What is going on at HP? Or rather, what is not happening at that company?   Ex HP- marketer Peter O’Neill here with some observations.

I am sure you’ve all consumed the numerous stories about HP over the last 18 months: CEOs being fired and hired in an almost show-business fashion; a board not paying enough attention; business strategy speculation (is the PC business in or out? – imagine this, for a while, the PC business unit actually ran ads arguing against their CEO’s plan!); multiple tablet announcements, and withdrawals; plus a long list of failed, mistimed, or simply stupid acquisitions. Clearly, many journalists, who are not technology market experts, now see HP as being run incompetently.
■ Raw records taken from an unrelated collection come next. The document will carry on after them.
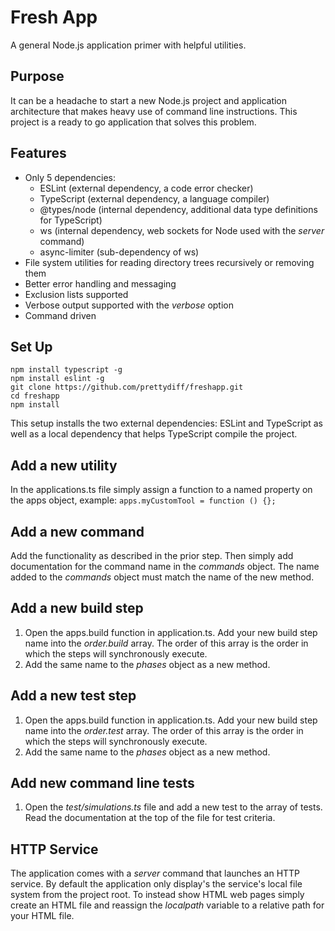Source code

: # Fresh App
A general Node.js application primer with helpful utilities.

## Purpose
It can be a headache to start a new Node.js project and application architecture that makes heavy use of command line instructions. This project is a ready to go application that solves this problem.

## Features
* Only 5 dependencies:
   - ESLint (external dependency, a code error checker)
   - TypeScript (external dependency, a language compiler)
   - @types/node (internal dependency, additional data type definitions for TypeScript)
   - ws (internal dependency, web sockets for Node used with the *server* command)
   - async-limiter (sub-dependency of ws)
* File system utilities for reading directory trees recursively or removing them
* Better error handling and messaging
* Exclusion lists supported
* Verbose output supported with the *verbose* option
* Command driven


## Set Up
```
npm install typescript -g
npm install eslint -g
git clone https://github.com/prettydiff/freshapp.git
cd freshapp
npm install
```

This setup installs the two external dependencies: ESLint and TypeScript as well as a local dependency that helps TypeScript compile the project.

## Add a new utility
In the applications.ts file simply assign a function to a named property on the apps object, example:
`apps.myCustomTool = function () {};`

## Add a new command
Add the functionality as described in the prior step.  Then simply add documentation for the command name in the *commands* object.  The name added to the *commands* object must match the name of the new method.

## Add a new build step
1. Open the apps.build function in application.ts. Add your new build step name into the *order.build* array.  The order of this array is the order in which the steps will synchronously execute.
1. Add the same name to the *phases* object as a new method.

## Add a new test step
1. Open the apps.build function in application.ts. Add your new build step name into the *order.test* array.  The order of this array is the order in which the steps will synchronously execute.
1. Add the same name to the *phases* object as a new method.

## Add new command line tests
1. Open the *test/simulations.ts* file and add a new test to the array of tests.  Read the documentation at the top of the file for test criteria.

## HTTP Service
The application comes with a *server* command that launches an HTTP service. By default the application only display's the service's local file system from the project root. To instead show HTML web pages simply create an HTML file and reassign the *localpath* variable to a relative path for your HTML file.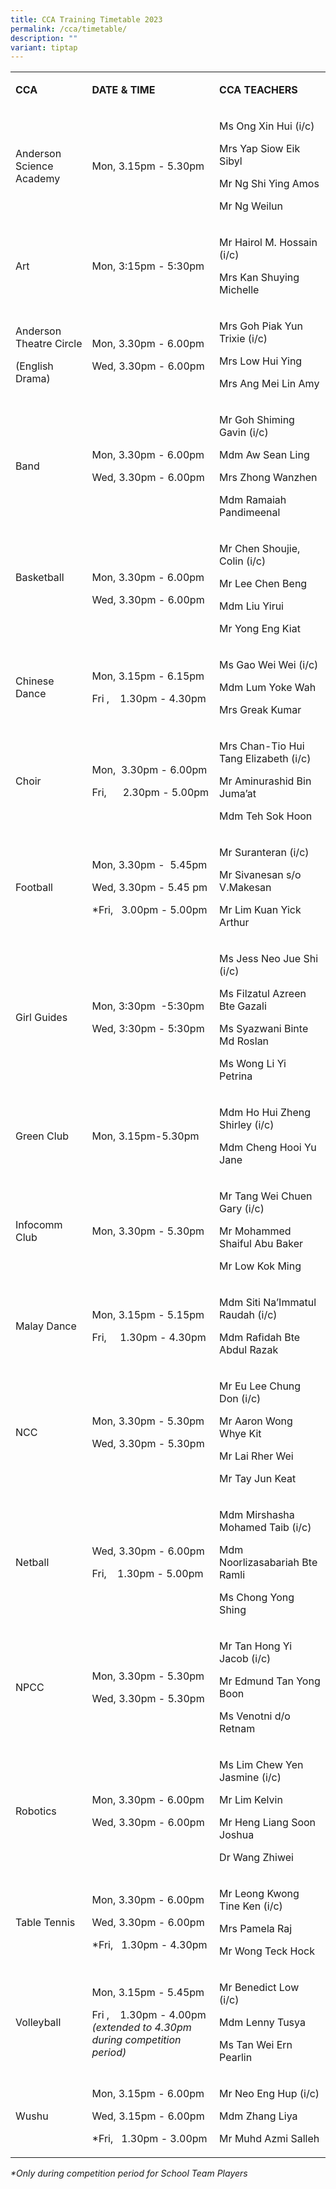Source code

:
 ```yaml
---
title: CCA Training Timetable 2023
permalink: /cca/timetable/
description: ""
variant: tiptap
---
```

<table><tbody><tr><td rowspan="1" colspan="1"><p></p><p><strong>CCA</strong></p></td><td rowspan="1" colspan="1"><p><strong>DATE &amp; TIME</strong></p></td><td rowspan="1" colspan="1"><p><strong>CCA TEACHERS</strong></p></td></tr><tr><td rowspan="1" colspan="1"><p>Anderson Science Academy</p></td><td rowspan="1" colspan="1"><p>Mon, 3.15pm - 5.30pm</p></td><td rowspan="1" colspan="1"><p>Ms Ong Xin Hui (i/c)</p><p>Mrs Yap Siow Eik Sibyl</p><p>Mr Ng Shi Ying Amos</p><p>Mr Ng Weilun</p></td></tr><tr><td rowspan="1" colspan="1"><p>Art</p></td><td rowspan="1" colspan="1"><p>Mon, 3:15pm - 5:30pm</p></td><td rowspan="1" colspan="1"><p>Mr Hairol M. Hossain (i/c)</p><p>Mrs Kan Shuying Michelle</p></td></tr><tr><td rowspan="1" colspan="1"><p>Anderson Theatre Circle</p><p>(English Drama)</p></td><td rowspan="1" colspan="1"><p>Mon, 3.30pm - 6.00pm</p><p>Wed, 3.30pm - 6.00pm</p></td><td rowspan="1" colspan="1"><p>Mrs Goh Piak Yun Trixie (i/c)</p><p>Mrs Low Hui Ying</p><p>Mrs Ang Mei Lin Amy</p></td></tr><tr><td rowspan="1" colspan="1"><p>Band</p></td><td rowspan="1" colspan="1"><p>Mon, 3.30pm - 6.00pm</p><p>Wed, 3.30pm - 6.00pm</p></td><td rowspan="1" colspan="1"><p>Mr Goh Shiming Gavin (i/c)</p><p>Mdm Aw Sean Ling</p><p>Mrs Zhong Wanzhen</p><p>Mdm Ramaiah Pandimeenal</p></td></tr><tr><td rowspan="1" colspan="1"><p>Basketball</p><p>&nbsp;</p></td><td rowspan="1" colspan="1"><p>Mon, 3.30pm - 6.00pm</p><p>Wed, 3.30pm - 6.00pm</p></td><td rowspan="1" colspan="1"><p>Mr Chen Shoujie, Colin (i/c)</p><p>Mr Lee Chen Beng</p><p>Mdm Liu Yirui</p><p>Mr Yong Eng Kiat</p></td></tr><tr><td rowspan="1" colspan="1"><p>Chinese Dance</p></td><td rowspan="1" colspan="1"><p>Mon, 3.15pm - 6.15pm</p><p>Fri ,&nbsp;&nbsp;&nbsp; 1.30pm - 4.30pm</p></td><td rowspan="1" colspan="1"><p>Ms Gao Wei Wei (i/c)</p><p>Mdm Lum Yoke Wah</p><p>Mrs Greak Kumar</p></td></tr><tr><td rowspan="1" colspan="1"><p>Choir</p></td><td rowspan="1" colspan="1"><p>Mon,&nbsp; 3.30pm - 6.00pm</p><p>Fri,&nbsp;&nbsp;&nbsp;&nbsp;&nbsp; 2.30pm - 5.00pm</p></td><td rowspan="1" colspan="1"><p>Mrs Chan-Tio Hui Tang Elizabeth (i/c)</p><p>Mr Aminurashid Bin Juma’at</p><p>Mdm Teh Sok Hoon</p></td></tr><tr><td rowspan="1" colspan="1"><p>Football</p></td><td rowspan="1" colspan="1"><p>Mon, 3.30pm -&nbsp; 5.45pm</p><p>Wed, 3.30pm - 5.45 pm</p><p>*Fri,&nbsp;&nbsp; 3.00pm - 5.00pm</p></td><td rowspan="1" colspan="1"><p>Mr Suranteran (i/c)</p><p>Mr Sivanesan s/o V.Makesan</p><p>Mr Lim Kuan Yick Arthur</p></td></tr><tr><td rowspan="1" colspan="1"><p>Girl Guides</p></td><td rowspan="1" colspan="1"><p>Mon, 3:30pm&nbsp; -5:30pm</p><p>Wed, 3:30pm - 5:30pm</p></td><td rowspan="1" colspan="1"><p>Ms Jess Neo Jue Shi (i/c)</p><p>Ms Filzatul Azreen Bte Gazali</p><p>Ms Syazwani Binte Md Roslan</p><p>Ms Wong Li Yi Petrina</p></td></tr><tr><td rowspan="1" colspan="1"><p>Green Club</p></td><td rowspan="1" colspan="1"><p>Mon, 3.15pm-5.30pm</p></td><td rowspan="1" colspan="1"><p>Mdm Ho Hui Zheng Shirley (i/c)</p><p>Mdm Cheng Hooi Yu Jane</p></td></tr><tr><td rowspan="1" colspan="1"><p>Infocomm Club</p></td><td rowspan="1" colspan="1"><p>Mon, 3.30pm - 5.30pm</p></td><td rowspan="1" colspan="1"><p>Mr Tang Wei Chuen Gary (i/c)</p><p>Mr Mohammed Shaiful Abu Baker</p><p>Mr Low Kok Ming</p></td></tr><tr><td rowspan="1" colspan="1"><p>Malay Dance</p></td><td rowspan="1" colspan="1"><p>Mon, 3.15pm - 5.15pm</p><p>Fri,&nbsp;&nbsp; &nbsp;&nbsp;1.30pm - 4.30pm</p></td><td rowspan="1" colspan="1"><p>Mdm Siti Na’Immatul Raudah (i/c)</p><p>Mdm Rafidah Bte Abdul Razak</p></td></tr><tr><td rowspan="1" colspan="1"><p>NCC</p></td><td rowspan="1" colspan="1"><p>Mon, 3.30pm - 5.30pm</p><p>Wed, 3.30pm - 5.30pm</p></td><td rowspan="1" colspan="1"><p>Mr&nbsp;Eu Lee Chung Don (i/c)</p><p>Mr Aaron Wong Whye Kit</p><p>Mr Lai Rher Wei</p><p>Mr Tay Jun Keat</p></td></tr><tr><td rowspan="1" colspan="1"><p>Netball</p></td><td rowspan="1" colspan="1"><p>Wed, 3.30pm - 6.00pm</p><p>Fri,&nbsp;&nbsp; &nbsp;1.30pm - 5.00pm</p></td><td rowspan="1" colspan="1"><p>Mdm Mirshasha Mohamed Taib (i/c)</p><p>Mdm Noorlizasabariah Bte Ramli</p><p>Ms Chong Yong Shing</p></td></tr><tr><td rowspan="1" colspan="1"><p>NPCC</p></td><td rowspan="1" colspan="1"><p>Mon, 3.30pm - 5.30pm</p><p>Wed, 3.30pm - 5.30pm</p></td><td rowspan="1" colspan="1"><p>Mr Tan Hong Yi Jacob (i/c)</p><p>Mr Edmund Tan Yong Boon</p><p>Ms Venotni d/o Retnam</p></td></tr><tr><td rowspan="1" colspan="1"><p>Robotics</p></td><td rowspan="1" colspan="1"><p>Mon, 3.30pm - 6.00pm</p><p>Wed, 3.30pm - 6.00pm</p></td><td rowspan="1" colspan="1"><p>Ms Lim Chew Yen Jasmine (i/c)</p><p>Mr Lim Kelvin</p><p>Mr Heng Liang Soon Joshua</p><p>Dr Wang Zhiwei</p></td></tr><tr><td rowspan="1" colspan="1"><p>Table Tennis</p></td><td rowspan="1" colspan="1"><p>Mon, 3.30pm - 6.00pm</p><p>Wed, 3.30pm - 6.00pm</p><p>*Fri,&nbsp;&nbsp; 1.30pm - 4.30pm</p></td><td rowspan="1" colspan="1"><p>Mr Leong Kwong Tine Ken (i/c)</p><p>Mrs Pamela Raj</p><p>Mr Wong Teck Hock</p></td></tr><tr><td rowspan="1" colspan="1"><p>Volleyball</p></td><td rowspan="1" colspan="1"><p>Mon, 3.15pm - 5.45pm</p><p>Fri ,&nbsp;&nbsp;&nbsp; 1.30pm - 4.00pm <em>(extended to 4.30pm during competition period)</em></p></td><td rowspan="1" colspan="1"><p>Mr Benedict Low (i/c)</p><p>Mdm Lenny Tusya</p><p>Ms Tan Wei Ern Pearlin</p></td></tr><tr><td rowspan="1" colspan="1"><p>Wushu</p></td><td rowspan="1" colspan="1"><p>Mon, 3.15pm - 6.00pm</p><p>Wed, 3.15pm - 6.00pm</p><p>*Fri,&nbsp;&nbsp; 1.30pm - 3.00pm</p></td><td rowspan="1" colspan="1"><p>Mr Neo Eng Hup (i/c)</p><p>Mdm Zhang Liya</p><p>Mr Muhd Azmi Salleh</p></td></tr></tbody></table><p><em>*Only during competition period for School Team Players</em></p>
Even those working for the satirical magazine The Onion feel that HP is ripe for a satirical video, which really makes fun of HP’s latest cloud announcement. There has certainly been a plethora of announcements from HP on cloud computing in recent years – I get all the press releases and often the briefings. I know that these are announcements made by different business units within HP and I am able to keep them in context because I know the company so well. It shouldn’t happen that they are so uncoordinated, but I’m used to it (it is the same with their partner program announcements). But other people do not know how the corporation works; certainly not the journalists.  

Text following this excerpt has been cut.